INSTRUCTIONS TO FOLLOW. Keep to one stretch of the data below, the lines from the one with "Fix a positive" up to and including the one with "makes that impossible", and return that stretch exactly.

DATA SUPPLIED.
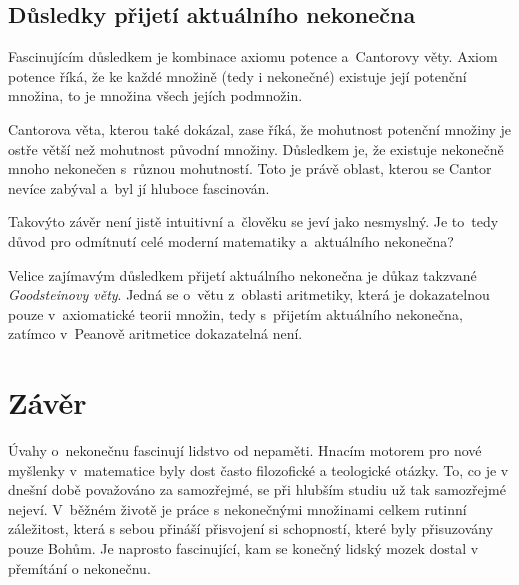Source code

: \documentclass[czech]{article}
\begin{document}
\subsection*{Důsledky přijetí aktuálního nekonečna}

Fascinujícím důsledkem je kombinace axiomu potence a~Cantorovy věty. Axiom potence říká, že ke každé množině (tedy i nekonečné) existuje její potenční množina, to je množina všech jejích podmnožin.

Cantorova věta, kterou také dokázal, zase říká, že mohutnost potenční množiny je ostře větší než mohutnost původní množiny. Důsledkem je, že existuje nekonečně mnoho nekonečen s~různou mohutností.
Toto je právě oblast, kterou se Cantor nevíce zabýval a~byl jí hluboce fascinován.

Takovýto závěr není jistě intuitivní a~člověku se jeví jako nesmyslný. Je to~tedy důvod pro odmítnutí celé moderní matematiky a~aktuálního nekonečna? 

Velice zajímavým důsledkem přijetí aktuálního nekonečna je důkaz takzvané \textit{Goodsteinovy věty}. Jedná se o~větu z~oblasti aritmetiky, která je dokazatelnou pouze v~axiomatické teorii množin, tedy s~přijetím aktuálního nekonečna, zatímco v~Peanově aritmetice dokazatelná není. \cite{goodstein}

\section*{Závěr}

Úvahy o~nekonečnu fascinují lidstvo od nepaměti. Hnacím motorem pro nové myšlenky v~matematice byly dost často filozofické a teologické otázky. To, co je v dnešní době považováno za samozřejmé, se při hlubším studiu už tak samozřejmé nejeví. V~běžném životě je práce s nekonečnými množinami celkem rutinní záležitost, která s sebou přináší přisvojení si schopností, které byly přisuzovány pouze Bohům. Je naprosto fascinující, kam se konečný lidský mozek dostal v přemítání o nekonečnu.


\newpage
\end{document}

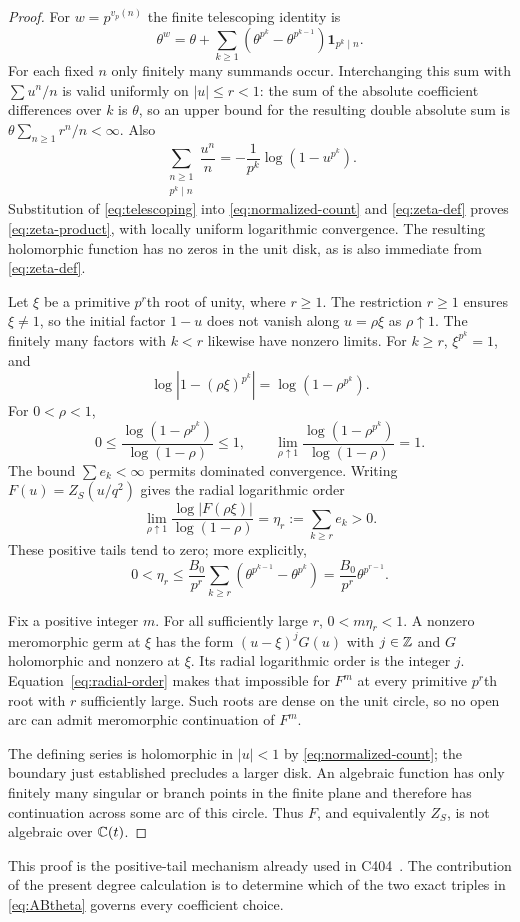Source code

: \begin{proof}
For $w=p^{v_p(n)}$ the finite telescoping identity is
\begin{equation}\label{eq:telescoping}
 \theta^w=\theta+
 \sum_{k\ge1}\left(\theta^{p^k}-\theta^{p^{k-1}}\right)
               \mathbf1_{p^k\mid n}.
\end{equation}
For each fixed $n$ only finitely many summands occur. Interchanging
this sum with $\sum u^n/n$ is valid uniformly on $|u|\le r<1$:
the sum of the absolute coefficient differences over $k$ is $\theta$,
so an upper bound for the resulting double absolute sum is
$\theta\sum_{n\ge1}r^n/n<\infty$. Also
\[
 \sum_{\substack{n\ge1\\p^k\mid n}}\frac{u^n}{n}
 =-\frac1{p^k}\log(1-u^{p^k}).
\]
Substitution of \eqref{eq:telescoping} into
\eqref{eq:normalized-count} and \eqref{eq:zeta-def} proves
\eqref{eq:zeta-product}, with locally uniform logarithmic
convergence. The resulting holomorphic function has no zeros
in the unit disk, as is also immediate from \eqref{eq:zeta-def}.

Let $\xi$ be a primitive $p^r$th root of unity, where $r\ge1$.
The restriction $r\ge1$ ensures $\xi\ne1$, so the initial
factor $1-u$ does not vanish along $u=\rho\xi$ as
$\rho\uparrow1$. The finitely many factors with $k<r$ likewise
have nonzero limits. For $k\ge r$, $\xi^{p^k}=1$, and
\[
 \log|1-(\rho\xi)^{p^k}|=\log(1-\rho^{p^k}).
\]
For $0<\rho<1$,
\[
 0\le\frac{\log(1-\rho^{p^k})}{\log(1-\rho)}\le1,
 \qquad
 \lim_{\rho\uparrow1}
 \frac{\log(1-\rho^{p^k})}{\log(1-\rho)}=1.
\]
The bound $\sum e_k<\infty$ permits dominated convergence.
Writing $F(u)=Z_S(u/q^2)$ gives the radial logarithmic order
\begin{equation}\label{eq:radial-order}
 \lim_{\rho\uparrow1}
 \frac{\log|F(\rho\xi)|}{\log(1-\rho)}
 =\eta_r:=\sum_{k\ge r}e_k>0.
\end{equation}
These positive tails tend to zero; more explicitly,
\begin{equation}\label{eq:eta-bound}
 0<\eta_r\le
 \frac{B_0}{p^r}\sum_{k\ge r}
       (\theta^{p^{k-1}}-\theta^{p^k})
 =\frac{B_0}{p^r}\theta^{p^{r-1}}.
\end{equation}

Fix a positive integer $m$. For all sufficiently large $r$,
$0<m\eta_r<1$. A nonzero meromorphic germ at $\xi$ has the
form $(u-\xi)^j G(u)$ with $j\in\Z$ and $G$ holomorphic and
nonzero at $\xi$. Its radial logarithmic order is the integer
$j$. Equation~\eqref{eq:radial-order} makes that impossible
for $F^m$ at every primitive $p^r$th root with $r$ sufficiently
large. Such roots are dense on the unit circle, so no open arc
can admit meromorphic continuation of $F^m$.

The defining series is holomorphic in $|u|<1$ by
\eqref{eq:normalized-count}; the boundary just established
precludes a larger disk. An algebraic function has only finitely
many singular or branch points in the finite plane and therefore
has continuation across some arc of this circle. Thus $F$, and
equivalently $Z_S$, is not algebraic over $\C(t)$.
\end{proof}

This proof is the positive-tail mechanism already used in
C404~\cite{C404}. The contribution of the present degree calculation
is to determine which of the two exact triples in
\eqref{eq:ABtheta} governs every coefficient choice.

---

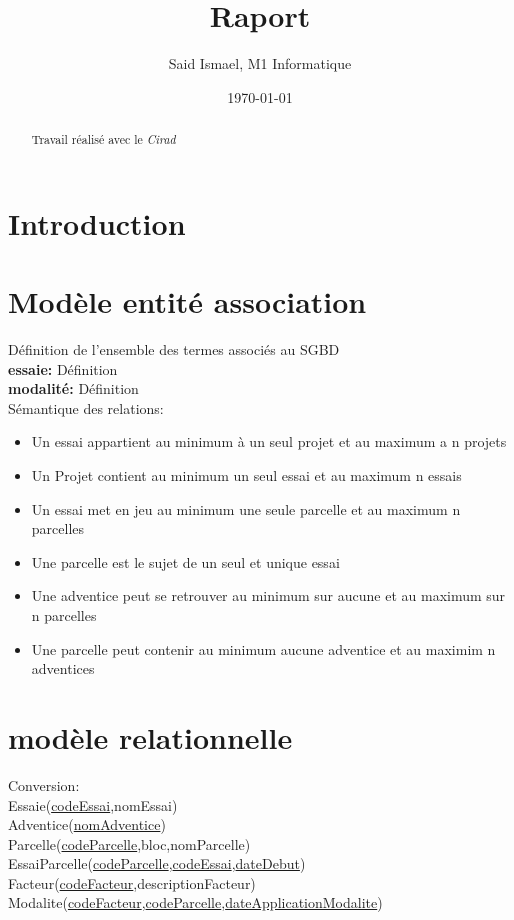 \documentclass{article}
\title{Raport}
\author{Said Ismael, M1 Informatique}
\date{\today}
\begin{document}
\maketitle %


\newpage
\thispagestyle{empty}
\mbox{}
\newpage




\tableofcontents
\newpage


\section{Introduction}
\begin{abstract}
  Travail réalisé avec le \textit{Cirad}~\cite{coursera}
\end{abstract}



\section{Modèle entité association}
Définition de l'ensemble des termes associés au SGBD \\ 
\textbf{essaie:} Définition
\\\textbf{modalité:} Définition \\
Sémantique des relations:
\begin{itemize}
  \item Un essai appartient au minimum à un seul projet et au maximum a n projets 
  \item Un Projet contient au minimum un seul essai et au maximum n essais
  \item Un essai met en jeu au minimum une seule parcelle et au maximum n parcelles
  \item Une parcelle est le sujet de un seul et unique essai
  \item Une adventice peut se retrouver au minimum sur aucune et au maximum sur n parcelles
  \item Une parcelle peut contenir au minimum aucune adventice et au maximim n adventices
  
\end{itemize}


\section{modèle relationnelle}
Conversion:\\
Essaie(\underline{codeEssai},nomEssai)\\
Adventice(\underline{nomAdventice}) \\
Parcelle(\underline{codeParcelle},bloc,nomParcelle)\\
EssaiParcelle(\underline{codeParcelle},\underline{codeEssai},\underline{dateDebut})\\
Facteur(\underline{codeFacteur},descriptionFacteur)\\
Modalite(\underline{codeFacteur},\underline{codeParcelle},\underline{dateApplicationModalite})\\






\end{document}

OUTPUT.
Fix a positive integer $m$. For all sufficiently large $r$,
$0<m\eta_r<1$. A nonzero meromorphic germ at $\xi$ has the
form $(u-\xi)^j G(u)$ with $j\in\Z$ and $G$ holomorphic and
nonzero at $\xi$. Its radial logarithmic order is the integer
$j$. Equation~\eqref{eq:radial-order} makes that impossible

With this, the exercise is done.